Thank you very much for coming out of the closet and acknowledging you are not one of us. I've known you as a troll. Your statement above implies you believe you're an outsider to the AI community. That's OK with me because you are way too cynical for an Apple lover and you always present the negative to all things Apple.

Before this outing you were just a troll. Now we know you are a trojan horse trying to infect our AI community with your viral FUD. So you're a virus.
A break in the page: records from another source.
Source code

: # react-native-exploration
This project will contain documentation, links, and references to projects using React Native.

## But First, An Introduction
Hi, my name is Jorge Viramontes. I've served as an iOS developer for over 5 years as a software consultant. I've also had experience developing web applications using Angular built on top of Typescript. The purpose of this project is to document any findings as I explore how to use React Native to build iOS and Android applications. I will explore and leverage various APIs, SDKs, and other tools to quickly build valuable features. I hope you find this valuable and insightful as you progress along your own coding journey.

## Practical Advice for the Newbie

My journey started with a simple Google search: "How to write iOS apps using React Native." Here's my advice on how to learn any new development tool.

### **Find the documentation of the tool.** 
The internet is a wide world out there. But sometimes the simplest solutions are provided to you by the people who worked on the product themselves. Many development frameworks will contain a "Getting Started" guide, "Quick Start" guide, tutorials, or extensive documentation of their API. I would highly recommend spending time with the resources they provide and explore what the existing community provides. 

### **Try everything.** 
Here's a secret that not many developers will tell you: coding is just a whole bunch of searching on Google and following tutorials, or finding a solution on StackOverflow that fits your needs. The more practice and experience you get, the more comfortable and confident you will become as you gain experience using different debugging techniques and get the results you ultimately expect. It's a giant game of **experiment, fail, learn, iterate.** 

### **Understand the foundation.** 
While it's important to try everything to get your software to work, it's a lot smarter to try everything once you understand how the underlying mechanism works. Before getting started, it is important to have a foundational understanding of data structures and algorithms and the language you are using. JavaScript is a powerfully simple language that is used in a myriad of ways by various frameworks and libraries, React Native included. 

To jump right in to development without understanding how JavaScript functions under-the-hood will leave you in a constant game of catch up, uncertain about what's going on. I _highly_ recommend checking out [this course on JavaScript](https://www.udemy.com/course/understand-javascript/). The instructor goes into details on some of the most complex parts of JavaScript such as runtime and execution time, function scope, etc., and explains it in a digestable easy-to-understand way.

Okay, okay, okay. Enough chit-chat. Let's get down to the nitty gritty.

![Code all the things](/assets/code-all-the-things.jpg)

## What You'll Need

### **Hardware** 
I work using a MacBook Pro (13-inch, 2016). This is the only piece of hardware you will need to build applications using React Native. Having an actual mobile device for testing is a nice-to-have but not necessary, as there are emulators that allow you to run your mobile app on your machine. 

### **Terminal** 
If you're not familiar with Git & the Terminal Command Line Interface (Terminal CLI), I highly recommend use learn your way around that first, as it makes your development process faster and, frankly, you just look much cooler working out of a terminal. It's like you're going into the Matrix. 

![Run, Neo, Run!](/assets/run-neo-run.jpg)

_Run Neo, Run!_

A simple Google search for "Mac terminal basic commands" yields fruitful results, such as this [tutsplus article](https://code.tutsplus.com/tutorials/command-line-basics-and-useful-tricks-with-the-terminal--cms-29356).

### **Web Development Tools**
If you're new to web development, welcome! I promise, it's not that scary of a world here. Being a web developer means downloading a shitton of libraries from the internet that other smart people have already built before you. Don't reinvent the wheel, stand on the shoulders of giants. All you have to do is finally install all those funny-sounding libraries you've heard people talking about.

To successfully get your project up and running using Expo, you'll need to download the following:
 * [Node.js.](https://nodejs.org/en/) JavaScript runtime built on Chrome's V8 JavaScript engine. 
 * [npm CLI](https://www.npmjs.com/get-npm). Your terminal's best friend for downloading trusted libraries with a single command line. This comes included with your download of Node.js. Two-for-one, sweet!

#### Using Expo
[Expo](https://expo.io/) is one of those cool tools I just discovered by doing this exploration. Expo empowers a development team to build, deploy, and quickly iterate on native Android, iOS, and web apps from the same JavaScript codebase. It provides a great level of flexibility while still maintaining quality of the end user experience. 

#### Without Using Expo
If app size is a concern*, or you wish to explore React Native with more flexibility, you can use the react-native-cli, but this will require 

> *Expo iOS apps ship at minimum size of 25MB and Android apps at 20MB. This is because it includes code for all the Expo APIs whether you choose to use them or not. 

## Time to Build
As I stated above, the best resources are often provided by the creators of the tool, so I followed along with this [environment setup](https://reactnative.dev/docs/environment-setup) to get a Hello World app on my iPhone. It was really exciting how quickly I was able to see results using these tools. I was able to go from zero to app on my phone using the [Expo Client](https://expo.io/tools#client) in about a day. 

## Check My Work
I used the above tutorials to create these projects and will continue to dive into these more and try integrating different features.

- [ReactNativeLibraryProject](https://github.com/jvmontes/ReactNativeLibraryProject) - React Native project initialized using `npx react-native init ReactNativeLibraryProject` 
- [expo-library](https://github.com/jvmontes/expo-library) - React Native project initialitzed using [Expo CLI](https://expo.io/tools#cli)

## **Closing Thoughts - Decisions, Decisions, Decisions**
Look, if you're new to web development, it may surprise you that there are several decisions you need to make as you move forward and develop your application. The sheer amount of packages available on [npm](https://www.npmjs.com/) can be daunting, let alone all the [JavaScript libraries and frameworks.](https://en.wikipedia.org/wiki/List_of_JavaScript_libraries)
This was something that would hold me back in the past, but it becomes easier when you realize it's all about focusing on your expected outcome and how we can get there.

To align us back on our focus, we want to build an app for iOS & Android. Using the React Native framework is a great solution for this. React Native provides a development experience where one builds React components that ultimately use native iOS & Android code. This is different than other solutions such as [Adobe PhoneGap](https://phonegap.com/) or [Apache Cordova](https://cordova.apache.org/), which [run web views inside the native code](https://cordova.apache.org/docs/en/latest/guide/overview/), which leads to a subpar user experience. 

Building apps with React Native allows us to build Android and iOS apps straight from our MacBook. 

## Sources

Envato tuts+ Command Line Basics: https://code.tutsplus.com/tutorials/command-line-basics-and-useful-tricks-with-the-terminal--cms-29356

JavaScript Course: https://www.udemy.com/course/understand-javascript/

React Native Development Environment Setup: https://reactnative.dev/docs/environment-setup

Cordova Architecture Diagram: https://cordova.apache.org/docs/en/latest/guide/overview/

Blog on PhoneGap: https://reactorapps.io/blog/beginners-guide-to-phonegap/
mashable has a good article and simple ways to test

http://mashable.com/2012/04/05/mac-flashback-trojan/

http://mashable.com/2012/04/05/mac-f...-trojan-check/

i downloaded the scripts and unzipped ran both
and all my macs are clean

For those who got infected, I got some questions. I'm a long time Windows user, and dealt with viruses.. got fed up, and ended up using Linux and now a Mac OS X Lion user, both are much more secure than Windows regarding virus-trojan infections.

Again to those who got 'infected' by this trojan, what was your MAIN WEB BROWSER? Java installed or not? Does it have flash plug-in? Javascript on or off?

I'm looking at a more secure web browser..

I guess you're "smarter" than the other 600,000 Mac users who were infected? It's time to stop being a bunch of smug pricks and please READ the article before commenting!!!! This trojan SILENTLY installs in the background with NO USER INTERACTION REQUIRED. Why do you think 600,000 Macs were infected? You simply visit an infected website with Java enabled and your Mac is infected. In the Windows world it's called a drive by download.

I'm running the new Sophos 8.0 antivirus for Mac which was just released yesterday and I have been for several months without a bit of shame for doing so. Better to be safe than sorry. I know it's a hard pill to swallow for us Mac users but this won't be the last mass attack that will be successful.

What i don't understand is why the trojan aborts the installation if Xcode is present. I can understand the rest of the AV software and network monitoring but Xcode?